分析法の基本から、分析の実際、対策までがひと目でわかる!

●ヒヤリハットについて、その背景要因を日常的に、身近に分析する方法が身につく!
●事象の連鎖、背景要因を整理することで、職場の問題構造、問題の核心が見えてくる!
●各施設における報告制度に準じた報告書形式に容易に記載できる!
●リスクマネジメント領域の教育・研修の教材として役立つ内容!

>『 写真でわかるシリーズ

序文

まえがき

今日、様々な分野にわたる事故報道に触れるが、われわれがこれほど「安全」を失い、「信頼」が損なわれていることを実感する時がくるとは思っていなかった。人はひたすら利便性を追求し続け、効率性を優先してその果実を手にした。おそらく、それを豊かになったと錯覚していたのかもしれない。日常生活上、身近にこれほどまで安全が脅かされているとは、思わずにいたのである。

翻って医療界はというと、横浜市立大学病院の患者取り違え事故が公にされて以来、バッシングに近い状態に置かれ、必死に他産業分野の質向上のための事故防止知見に学ぼうとした。そして、厚労省をはじめ、多くの機関の後押し、取り組みが行われ、診療報酬制度の誘導によるとはいえ、病院としても安全管理室の設置などの仕組みを徹底した。

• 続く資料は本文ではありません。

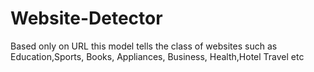 # Website-Detector
Based only on URL this model tells the class of websites such as Education,Sports, Books, Appliances, Business, Health,Hotel Travel etc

ところが、最も安全に腐心していると思われた航空、鉄道、電力はもとより、食品など多岐にわたる分野で、安全管理が十分に機能していないことが暴露されたのである。

医療界は遅れをとったとはいえ、「機能」の側面では同じ位置にいたのである。今や、医療界はリスクマネジメントに関して、独自に切り開いて理論を作り上げていくほかない時期にいる。他産業界のこれまでの知見は、おおいに活用しよう。しかし、真似るだけではなく、医療に即した対応・理論を構築していくことが求められる。

なかでも、看護は安全で安心、安楽を提供するのが、その本質である。看護界が積極的に推進し、安全追求を実践し、成果を挙げていくことが求められると自覚している。

それには、何をしたらよいのか。手始めに現場に起こったヒヤリハットから学び、全体(施設・看護界・医療界)に提案・提言し、ある方向性を示唆するものであると考える。こうした背景から、本書に取り組んだ。

協力者として、先駆的に安全管理に取り組んだ国立国際医療センターや武蔵野赤十字病院、かつて所属した済生会横浜市南部病院の各看護部長を通じ、リスクマネジャーの方々に依頼した。佐相氏とは研究会で知り合い、今回紹介する分析法が"当事者にいかに言い訳をしてもらうかが大切"という考え方に妙に納得した経緯があり、指導・協力をお願いした。

皆様にとっては難題であり、多忙にもかかわらず、幸い引き受けてくださった。原案作りを分担し、勤務終了後に参集して熱心に意見交換をした甲斐あり、時間がかかったが現実的にだれもが遭遇する事例を挙げることができた。

事例のテーマは「写真でわかる臨床看護技術」「写真でわかる基礎看護技術①②」(インターメディカ刊)の目次に照らしており、1項目につき3~4事例を作成した。したがって、本書に提示した事例は身体的手技的技能・技術に焦点化している。



本書の特色を以下に挙げる。

1.ヒヤリハットについて日常的に、身近に分析ができ、改善活動に役立てることができる。(SHELモデルや4M4E方式、RCAモデルよりも、現場に即応した思考パターンで対応できる。)

2.事象の連鎖、背景要因のボックスをじかに体験したことを想起して作るため、現場の状況を知り尽くし、職場の問題構造、問題の核心が見えてくる。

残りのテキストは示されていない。